12. A method as claimed in claim 11 wherein determining whether the difference between the peak billed demand threshold and the facility total electrical demand is greater than the current heating non-electrical load is performed only when the peak billed demand threshold is greater than the facility total electrical demand.

13. A method as claimed in claim 12 wherein determining whether the peak billed demand threshold is greater than the facility total electrical demand is performed only when a marginal cost of electricity is less than a marginal cost of fuel.

14. A computer readable storage having encoded thereon instructions for execution on a processor to manage energy supplied to a facility by an electric utility, the instructions for performing the following method:

(a) determining a desired cumulative instantaneous electrical load of the electric utility (“target load”);

(b) determining a total instantaneous electrical load on the utility imposed by the facility (“current load”);

(c) determining a requested load from the electric utility as the difference between the target load and current load;

(d) when the requested load is positive, increasing heating of the facility by an electrical heating means to meet at least part of the requested load, and decreasing heating of the facility by a non-electrical heating means; and

(e) when the requested load is negative, decreasing heating of the facility by the electrical heating means to reduce at least part of a requested load deficit, and increasing heating of the facility by the non-electrical heating means.

15. A system for managing energy supplied by an electric utility to a customer facility, comprising:

a server having inputs communicative with the facility to receive a total instantaneous electrical demand of the facility, and communicative with the utility to receive a desired cumulative electrical load of the utility, a processor communicative with the inputs and having a memory having recorded thereon statements and instructions for execution by the processor to perform a method comprising: (a) determining a desired cumulative instantaneous electrical load of the electric utility (“target load”); (b) determining a total instantaneous electrical load on the electric utility imposed by the facility (“current load”); (c) determining a requested load from the electric utility as the difference between the target load and current load; (d) when the requested load is positive, increasing heating of the facility by an electrical heating means to meet at least part of the requested load, and decreasing heating of the facility by a non-electrical heating means; and (e) when the requested load is negative, decreasing heating of the facility by the electrical heating means to reduce at least part of a requested load deficit, and increasing heating of the facility by the non-electrical heating means; outputs communicative with the facility to control heating of the facility by the non-electrical means and electrical heating means.

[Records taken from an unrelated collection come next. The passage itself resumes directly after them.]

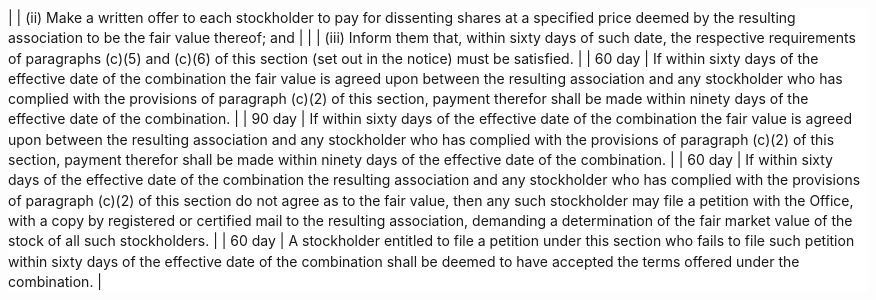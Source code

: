 |            |           (ii) Make a written offer to each stockholder to pay for dissenting shares at a specified price deemed by the resulting association to be the fair value thereof; and                                                                                                                                                                                                                                                                                                                                                                                                                                                                                                                                                                                                                                                                                                                                                                                                                |
|            |           (iii) Inform them that, within sixty days of such date, the respective requirements of paragraphs (c)(5) and (c)(6) of this section (set out in the notice) must be satisfied.                                                                                                                                                                                                                                                                                                                                                                                                                                                                                                                                                                                                                                                                                                                                                                                                       |
| 60 day     | If within sixty days of the effective date of the combination the fair value is agreed upon between the resulting association and any stockholder who has complied with the provisions of paragraph (c)(2) of this section, payment therefor shall be made within ninety days of the effective date of the combination.                                                                                                                                                                                                                                                                                                                                                                                                                                                                                                                                                                                                                                                                        |
| 90 day     | If within sixty days of the effective date of the combination the fair value is agreed upon between the resulting association and any stockholder who has complied with the provisions of paragraph (c)(2) of this section, payment therefor shall be made within ninety days of the effective date of the combination.                                                                                                                                                                                                                                                                                                                                                                                                                                                                                                                                                                                                                                                                        |
| 60 day     | If within sixty days of the effective date of the combination the resulting association and any stockholder who has complied with the provisions of paragraph (c)(2) of this section do not agree as to the fair value, then any such stockholder may file a petition with the Office, with a copy by registered or certified mail to the resulting association, demanding a determination of the fair market value of the stock of all such stockholders.                                                                                                                                                                                                                                                                                                                                                                                                                                                                                                                                     |
| 60 day     | A stockholder entitled to file a petition under this section who fails to file such petition within sixty days of the effective date of the combination shall be deemed to have accepted the terms offered under the combination.                                                                                                                                                                                                                                                                                                                                                                                                                                                                                                                                                                                                                                                                                                                                                              |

16. A system as claimed in claim 15 wherein the utility includes an automatic generation control system and the server inputs are communicative with the utility to receive an area control error from the automatic generation control system, and the processor is programmed to determine a target load of the utility from the area control error and perform the method to control the heating of the facility by the electrical heating means to meet any additional generation required by the automatic generation control system.

17. A method of providing a spinning reserve to an electric utility having a customer facility that is heatable by electrical and non-electrical heating means, comprising:

(a) heating the facility by the electrical heating means using electricity from the utility at a current heating electrical load that is at least as high as a maximum selected spinning reserve;

(b) receiving a spinning reserve request from the utility; and

(c) decreasing heating of the facility by the electrical heating means until the current heating electrical load is decreased by the requested spinning reserve, and increasing heating of the facility by the nonelectrical heating means.